问题
I am using Google dataproc to submit spark jobs and google cloud composer to schedule them. Unfortunately, I am facing difficulties.
I am relying on .conf
files (typesafe config files) to pass arguments to my spark jobs.
I am using the following python code for the airflow dataproc:
t3 = dataproc_operator.DataProcSparkOperator(
task_id ='execute_spark_job_cluster_test',
dataproc_spark_jars='gs://snapshots/jars/pubsub-assembly-0.1.14-SNAPSHOT.jar',
cluster_name='cluster',
main_class = 'com.organ.ingestion.Main',
project_id='project',
dataproc_spark_properties={'spark.driver.extraJavaOptions':'gs://file-dev/fileConf/development.conf'},
scopes='https://www.googleapis.com/auth/cloud-platform', dag=dag)
But this is not working and I am getting some errors.
Could anyone help me with this?
Basically I want to be able to override the .conf
files and pass them as arguments to my DataProcSparkOperator
.
I also tried to do
arguments=`'gs://file-dev/fileConf/development.conf'`:
but this didn't take into account the .conf
file mentioned in the arguments .
回答1:
tl;dr You need to turn your development.conf
file into a dictionary to pass to dataproc_spark_properties
.
Full explanation:
There are two main ways to set properties -- on the cluster level and on the job level.
1) Job level
Looks like you are trying to set them on the job level: DataProcSparkOperator(dataproc_spark_properties={'foo': 'bar', 'foo2': 'bar2'})

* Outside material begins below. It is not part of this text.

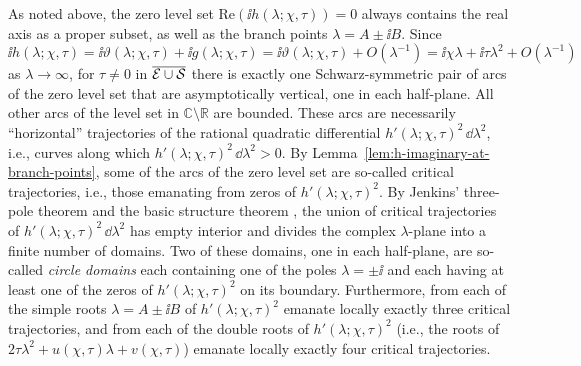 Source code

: As noted above, the zero level set $\mathrm{Re}(\ii h(\lambda;\chi,\tau))=0$ always contains the real axis as a proper subset, as well as the branch points $\lambda=A\pm\ii B$.  Since $\ii h(\lambda;\chi,\tau)=\ii \vartheta(\lambda;\chi,\tau)+\ii g(\lambda;\chi,\tau)=\ii \vartheta(\lambda;\chi,\tau)+O(\lambda^{-1})=\ii \chi\lambda+\ii \tau\lambda^2+O(\lambda^{-1})$ as $\lambda\to\infty$, for $\tau\neq 0$ in $\overline{\mathcal{E}\cup\mathcal{S}}$ there is exactly one Schwarz-symmetric pair of arcs of the zero level set that are asymptotically vertical, one in each half-plane.  All other arcs of the level set in $\mathbb{C}\setminus\mathbb{R}$ are bounded.  These arcs are necessarily ``horizontal'' trajectories of the rational quadratic differential $h'(\lambda;\chi,\tau)^2\,\dd\lambda^2$, i.e., curves along which $h'(\lambda;\chi,\tau)^2\,\dd\lambda^2>0$.  By Lemma~\ref{lem:h-imaginary-at-branch-points}, some of the arcs of the zero level set are so-called critical trajectories, i.e., those emanating from zeros of $h'(\lambda;\chi,\tau)^2$.  By Jenkins' three-pole theorem \cite[Theorem 3.6]{Jenkins58} and the basic structure theorem \cite[Theorem 3.5]{Jenkins58}, the union of critical trajectories of $h'(\lambda;\chi,\tau)^2\,\dd\lambda^2$ has empty interior and divides the complex $\lambda$-plane into a finite number of domains.  Two of these domains, one in each half-plane, are so-called \emph{circle domains} each containing one of the poles $\lambda=\pm\ii$ and each having at least one of the zeros of $h'(\lambda;\chi,\tau)^2$ on its boundary.  Furthermore, from each of the simple roots $\lambda=A\pm\ii B$ of $h'(\lambda;\chi,\tau)^2$ emanate locally exactly three critical trajectories, and from each of the double roots of $h'(\lambda;\chi,\tau)^2$ (i.e., the roots of $2\tau\lambda^2+u(\chi,\tau)\lambda+v(\chi,\tau)$) emanate locally exactly four critical trajectories.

. That's the same as gcloud dataproc jobs submit spark --properties foo=bar,foo2=bar2
or spark-submit --conf foo=bar --conf foo2=bar2
. Here is the documentation for per-job properties.
The argument to spark.driver.extraJavaOptions
should be command line arguments you would pass to java. For example, -verbose:gc
.
2) Cluster level
You can also set properties on a cluster level using DataprocClusterCreateOperator(properties={'spark:foo': 'bar', 'spark:foo2': 'bar2'})
, which is the same as gcloud dataproc clusters create --properties spark:foo=bar,spark:foo2=bar2
(documentation). Again, you need to use a dictionary.
Importantly, if you specify properties at the cluster level, you need to prefix them with which config file you want to add the property to. If you use spark:foo=bar
, that means add foo=bar
to /etc/spark/conf/spark-defaults.conf
. There are similar prefixes for yarn-site.xml
, etc.
3) Using your .conf
file at the cluster level
If you don't want to turn your .conf
file into a dictionary, you can also just append it to /etc/spark/conf/spark-defaults.conf
using an initialization action when you create the cluster.
E.g. (this is untested):
#!/bin/bash
set -euxo pipefail
gsutil cp gs://path/to/my.conf .
cat my.conf >> /etc/spark/conf/spark-defaults.conf
Note that you want to append to rather than replace the existing config file, just so that you only override the configs you need to.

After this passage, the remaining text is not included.